Entries provided:
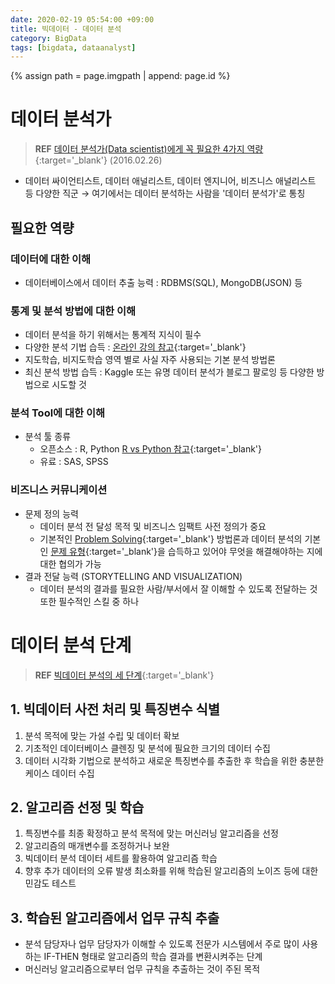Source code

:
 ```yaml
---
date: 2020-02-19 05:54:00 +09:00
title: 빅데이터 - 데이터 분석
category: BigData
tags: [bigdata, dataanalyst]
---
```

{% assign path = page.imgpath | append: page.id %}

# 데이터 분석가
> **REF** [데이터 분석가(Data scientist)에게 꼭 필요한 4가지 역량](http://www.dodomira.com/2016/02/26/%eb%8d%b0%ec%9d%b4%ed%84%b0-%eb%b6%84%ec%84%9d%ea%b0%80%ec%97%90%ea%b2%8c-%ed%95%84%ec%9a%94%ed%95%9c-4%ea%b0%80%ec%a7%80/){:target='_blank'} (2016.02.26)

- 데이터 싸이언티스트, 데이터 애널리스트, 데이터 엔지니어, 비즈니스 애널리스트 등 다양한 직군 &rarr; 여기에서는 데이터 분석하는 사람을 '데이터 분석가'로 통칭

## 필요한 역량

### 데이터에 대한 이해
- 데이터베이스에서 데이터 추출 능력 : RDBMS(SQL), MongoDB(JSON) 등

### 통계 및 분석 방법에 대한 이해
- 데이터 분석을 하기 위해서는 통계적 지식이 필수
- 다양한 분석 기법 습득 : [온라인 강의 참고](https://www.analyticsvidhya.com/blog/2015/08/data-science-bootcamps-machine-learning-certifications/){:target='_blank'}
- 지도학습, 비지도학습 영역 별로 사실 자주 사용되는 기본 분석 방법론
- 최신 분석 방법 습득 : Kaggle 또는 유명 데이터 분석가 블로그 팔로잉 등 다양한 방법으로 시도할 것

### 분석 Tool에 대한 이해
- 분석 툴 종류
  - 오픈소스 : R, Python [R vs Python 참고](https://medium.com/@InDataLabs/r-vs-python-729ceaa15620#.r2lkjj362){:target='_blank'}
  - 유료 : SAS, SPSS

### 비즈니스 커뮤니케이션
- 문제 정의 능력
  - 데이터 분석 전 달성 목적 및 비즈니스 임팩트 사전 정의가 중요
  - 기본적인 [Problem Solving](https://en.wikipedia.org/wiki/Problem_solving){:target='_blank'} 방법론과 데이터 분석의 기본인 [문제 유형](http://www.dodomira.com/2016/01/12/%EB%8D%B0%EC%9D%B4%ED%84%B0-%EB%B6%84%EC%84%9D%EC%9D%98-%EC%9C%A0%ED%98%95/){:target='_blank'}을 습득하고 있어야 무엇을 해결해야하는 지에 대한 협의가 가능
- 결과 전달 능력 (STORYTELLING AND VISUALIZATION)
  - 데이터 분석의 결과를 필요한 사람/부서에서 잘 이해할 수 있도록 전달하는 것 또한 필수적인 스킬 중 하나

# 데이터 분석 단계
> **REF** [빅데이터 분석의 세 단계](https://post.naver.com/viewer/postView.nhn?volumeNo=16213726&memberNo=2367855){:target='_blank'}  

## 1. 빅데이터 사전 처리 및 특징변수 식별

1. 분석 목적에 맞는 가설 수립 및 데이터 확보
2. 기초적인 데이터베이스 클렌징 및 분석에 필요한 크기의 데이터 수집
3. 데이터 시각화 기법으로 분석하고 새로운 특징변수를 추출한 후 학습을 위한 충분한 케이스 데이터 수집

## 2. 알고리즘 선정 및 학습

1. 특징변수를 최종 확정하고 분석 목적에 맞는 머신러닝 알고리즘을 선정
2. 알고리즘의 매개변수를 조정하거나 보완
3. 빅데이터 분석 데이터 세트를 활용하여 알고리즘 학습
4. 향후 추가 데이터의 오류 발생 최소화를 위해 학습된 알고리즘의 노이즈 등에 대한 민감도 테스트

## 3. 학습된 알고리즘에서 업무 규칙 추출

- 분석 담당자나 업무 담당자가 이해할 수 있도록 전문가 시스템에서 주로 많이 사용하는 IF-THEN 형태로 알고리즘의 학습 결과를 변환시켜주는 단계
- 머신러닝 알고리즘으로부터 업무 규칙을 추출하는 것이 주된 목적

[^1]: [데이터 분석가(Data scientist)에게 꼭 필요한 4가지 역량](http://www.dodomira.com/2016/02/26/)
---
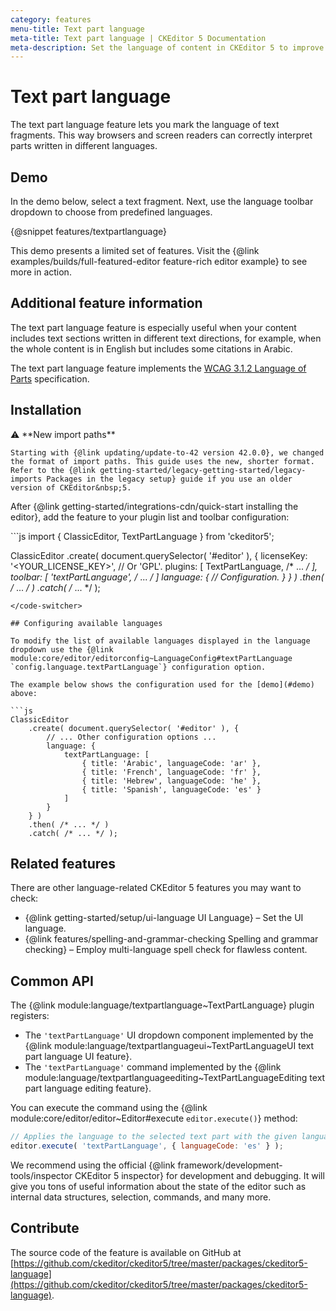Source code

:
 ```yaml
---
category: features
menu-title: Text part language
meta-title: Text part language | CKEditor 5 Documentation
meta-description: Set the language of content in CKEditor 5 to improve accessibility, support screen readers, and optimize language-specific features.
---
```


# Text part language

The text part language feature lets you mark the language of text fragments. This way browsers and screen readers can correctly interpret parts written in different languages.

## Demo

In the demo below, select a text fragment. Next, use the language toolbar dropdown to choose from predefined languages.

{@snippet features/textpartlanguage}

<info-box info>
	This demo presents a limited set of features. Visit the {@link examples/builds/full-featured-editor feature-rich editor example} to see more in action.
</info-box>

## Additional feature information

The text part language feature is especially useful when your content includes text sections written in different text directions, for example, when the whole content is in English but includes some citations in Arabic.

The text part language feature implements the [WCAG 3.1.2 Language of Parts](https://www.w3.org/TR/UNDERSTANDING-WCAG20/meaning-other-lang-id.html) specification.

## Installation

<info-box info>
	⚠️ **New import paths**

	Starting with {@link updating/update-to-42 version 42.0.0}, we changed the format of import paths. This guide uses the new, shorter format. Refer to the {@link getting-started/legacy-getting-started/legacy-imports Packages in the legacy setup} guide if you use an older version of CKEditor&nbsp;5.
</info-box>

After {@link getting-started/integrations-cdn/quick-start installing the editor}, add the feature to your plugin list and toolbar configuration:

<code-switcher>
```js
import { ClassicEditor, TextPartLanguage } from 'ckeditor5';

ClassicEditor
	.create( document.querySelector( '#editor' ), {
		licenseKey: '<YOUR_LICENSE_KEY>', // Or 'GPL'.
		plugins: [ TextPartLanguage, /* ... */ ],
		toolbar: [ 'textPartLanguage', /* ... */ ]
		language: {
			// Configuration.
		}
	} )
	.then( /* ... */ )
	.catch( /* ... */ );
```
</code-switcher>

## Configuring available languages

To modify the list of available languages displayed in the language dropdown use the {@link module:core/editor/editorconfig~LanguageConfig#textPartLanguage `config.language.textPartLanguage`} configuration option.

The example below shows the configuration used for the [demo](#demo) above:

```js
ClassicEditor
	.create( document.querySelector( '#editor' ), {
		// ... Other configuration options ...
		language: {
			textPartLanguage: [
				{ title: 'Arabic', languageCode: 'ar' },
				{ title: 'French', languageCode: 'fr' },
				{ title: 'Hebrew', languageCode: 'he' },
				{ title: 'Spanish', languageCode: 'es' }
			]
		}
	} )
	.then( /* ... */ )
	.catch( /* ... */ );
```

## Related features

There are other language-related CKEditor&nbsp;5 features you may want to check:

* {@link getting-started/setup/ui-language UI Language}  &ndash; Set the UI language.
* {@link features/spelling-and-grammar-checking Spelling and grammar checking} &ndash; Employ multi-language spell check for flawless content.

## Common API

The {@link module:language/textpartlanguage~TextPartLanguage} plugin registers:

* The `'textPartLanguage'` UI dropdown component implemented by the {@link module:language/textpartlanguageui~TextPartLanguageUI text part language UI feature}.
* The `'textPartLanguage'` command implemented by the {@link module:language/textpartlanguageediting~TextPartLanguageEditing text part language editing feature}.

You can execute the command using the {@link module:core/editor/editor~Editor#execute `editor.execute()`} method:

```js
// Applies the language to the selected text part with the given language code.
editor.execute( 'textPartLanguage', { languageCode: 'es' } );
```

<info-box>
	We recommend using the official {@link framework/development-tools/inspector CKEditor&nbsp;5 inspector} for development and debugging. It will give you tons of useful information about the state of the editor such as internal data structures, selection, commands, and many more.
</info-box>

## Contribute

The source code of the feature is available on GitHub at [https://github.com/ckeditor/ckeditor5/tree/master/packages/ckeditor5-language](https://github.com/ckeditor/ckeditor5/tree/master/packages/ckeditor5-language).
---
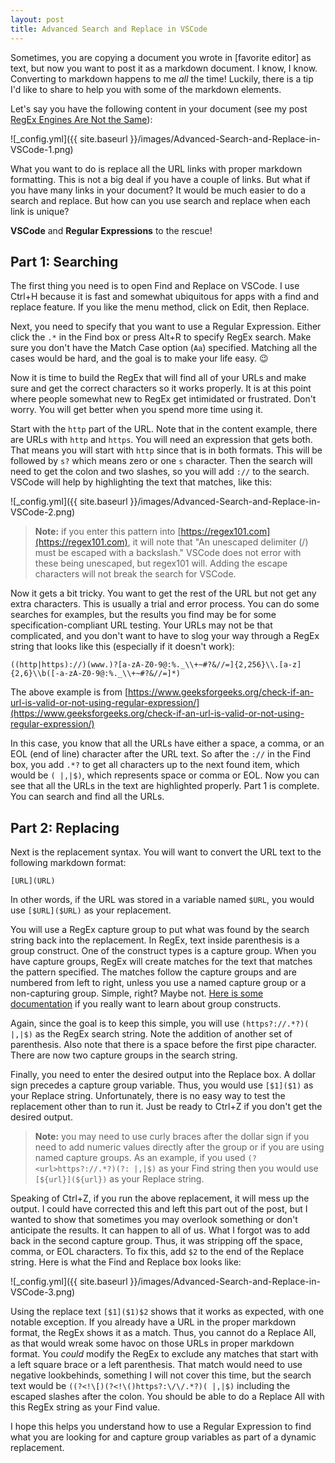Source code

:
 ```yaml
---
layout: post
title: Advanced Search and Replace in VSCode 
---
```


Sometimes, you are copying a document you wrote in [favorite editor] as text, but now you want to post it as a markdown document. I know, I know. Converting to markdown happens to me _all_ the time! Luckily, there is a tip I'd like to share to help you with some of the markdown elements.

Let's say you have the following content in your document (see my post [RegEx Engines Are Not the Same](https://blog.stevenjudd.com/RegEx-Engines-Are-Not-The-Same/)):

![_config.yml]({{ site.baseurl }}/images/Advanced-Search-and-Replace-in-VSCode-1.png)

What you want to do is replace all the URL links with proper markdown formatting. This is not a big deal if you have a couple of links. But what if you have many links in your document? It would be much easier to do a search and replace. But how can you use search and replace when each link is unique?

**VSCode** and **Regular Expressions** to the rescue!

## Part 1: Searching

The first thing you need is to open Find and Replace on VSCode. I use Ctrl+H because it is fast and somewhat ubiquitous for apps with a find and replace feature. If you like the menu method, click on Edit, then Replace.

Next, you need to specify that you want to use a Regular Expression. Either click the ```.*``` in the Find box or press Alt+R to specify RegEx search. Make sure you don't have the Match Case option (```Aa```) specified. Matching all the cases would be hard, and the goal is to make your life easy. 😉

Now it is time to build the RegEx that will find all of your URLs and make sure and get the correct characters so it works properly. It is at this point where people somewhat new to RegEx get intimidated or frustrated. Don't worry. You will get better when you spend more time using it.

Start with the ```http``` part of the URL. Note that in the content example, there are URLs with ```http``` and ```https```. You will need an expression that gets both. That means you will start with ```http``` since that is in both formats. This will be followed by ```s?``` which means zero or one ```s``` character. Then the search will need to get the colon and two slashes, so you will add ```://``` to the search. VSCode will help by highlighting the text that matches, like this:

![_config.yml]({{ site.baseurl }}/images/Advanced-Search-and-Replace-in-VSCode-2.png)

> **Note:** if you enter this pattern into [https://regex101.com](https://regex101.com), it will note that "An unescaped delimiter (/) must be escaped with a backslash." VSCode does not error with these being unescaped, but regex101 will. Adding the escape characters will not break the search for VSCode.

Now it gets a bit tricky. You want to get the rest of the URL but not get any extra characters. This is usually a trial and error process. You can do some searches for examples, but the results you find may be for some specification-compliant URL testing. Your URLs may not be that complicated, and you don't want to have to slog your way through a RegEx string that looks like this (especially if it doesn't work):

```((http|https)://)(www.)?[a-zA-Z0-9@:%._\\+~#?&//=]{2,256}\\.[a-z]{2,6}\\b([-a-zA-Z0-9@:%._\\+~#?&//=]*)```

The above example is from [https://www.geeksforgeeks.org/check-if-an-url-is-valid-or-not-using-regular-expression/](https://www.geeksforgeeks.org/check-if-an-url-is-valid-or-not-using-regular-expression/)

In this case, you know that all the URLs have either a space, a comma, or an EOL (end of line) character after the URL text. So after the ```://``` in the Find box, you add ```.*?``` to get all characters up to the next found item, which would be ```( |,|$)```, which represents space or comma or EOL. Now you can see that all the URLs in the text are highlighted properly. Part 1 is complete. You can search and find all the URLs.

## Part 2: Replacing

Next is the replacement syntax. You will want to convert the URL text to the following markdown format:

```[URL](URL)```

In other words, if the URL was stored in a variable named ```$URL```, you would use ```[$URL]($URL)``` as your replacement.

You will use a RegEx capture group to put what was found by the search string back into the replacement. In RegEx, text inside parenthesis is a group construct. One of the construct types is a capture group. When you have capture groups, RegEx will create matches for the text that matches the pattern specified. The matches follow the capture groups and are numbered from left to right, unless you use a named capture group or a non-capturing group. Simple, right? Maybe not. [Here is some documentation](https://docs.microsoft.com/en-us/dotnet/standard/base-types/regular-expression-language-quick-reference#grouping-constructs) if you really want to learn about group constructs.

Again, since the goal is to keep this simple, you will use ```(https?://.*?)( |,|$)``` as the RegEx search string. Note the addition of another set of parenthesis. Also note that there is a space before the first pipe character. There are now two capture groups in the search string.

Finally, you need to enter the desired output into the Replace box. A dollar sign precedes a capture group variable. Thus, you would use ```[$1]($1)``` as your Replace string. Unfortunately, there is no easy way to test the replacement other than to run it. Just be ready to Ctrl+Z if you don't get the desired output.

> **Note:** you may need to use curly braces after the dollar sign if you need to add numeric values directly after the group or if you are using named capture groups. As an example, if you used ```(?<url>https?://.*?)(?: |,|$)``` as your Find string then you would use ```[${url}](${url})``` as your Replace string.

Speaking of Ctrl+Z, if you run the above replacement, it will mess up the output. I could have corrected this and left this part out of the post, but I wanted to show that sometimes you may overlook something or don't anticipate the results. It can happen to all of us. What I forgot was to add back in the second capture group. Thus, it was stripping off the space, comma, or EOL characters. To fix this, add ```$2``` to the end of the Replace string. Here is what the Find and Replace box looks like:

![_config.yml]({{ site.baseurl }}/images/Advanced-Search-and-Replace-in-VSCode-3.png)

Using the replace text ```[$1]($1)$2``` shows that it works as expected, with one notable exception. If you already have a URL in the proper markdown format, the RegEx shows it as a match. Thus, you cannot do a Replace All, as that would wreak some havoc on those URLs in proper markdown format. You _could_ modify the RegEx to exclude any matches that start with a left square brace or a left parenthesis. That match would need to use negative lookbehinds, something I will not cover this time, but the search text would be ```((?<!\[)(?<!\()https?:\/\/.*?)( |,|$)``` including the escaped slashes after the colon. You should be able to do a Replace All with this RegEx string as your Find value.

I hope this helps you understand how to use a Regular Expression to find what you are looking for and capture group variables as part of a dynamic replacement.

Work instructions: Copy the stretch of the records above that runs from the line with "UI dropdown component" through the line with "The source code". Both end lines belong in the copy, and nothing else does.

Answer box:
* The `'textPartLanguage'` UI dropdown component implemented by the {@link module:language/textpartlanguageui~TextPartLanguageUI text part language UI feature}.
* The `'textPartLanguage'` command implemented by the {@link module:language/textpartlanguageediting~TextPartLanguageEditing text part language editing feature}.

You can execute the command using the {@link module:core/editor/editor~Editor#execute `editor.execute()`} method:

```js
// Applies the language to the selected text part with the given language code.
editor.execute( 'textPartLanguage', { languageCode: 'es' } );
```

<info-box>
	We recommend using the official {@link framework/development-tools/inspector CKEditor&nbsp;5 inspector} for development and debugging. It will give you tons of useful information about the state of the editor such as internal data structures, selection, commands, and many more.
</info-box>

## Contribute

The source code of the feature is available on GitHub at [https://github.com/ckeditor/ckeditor5/tree/master/packages/ckeditor5-language](https://github.com/ckeditor/ckeditor5/tree/master/packages/ckeditor5-language).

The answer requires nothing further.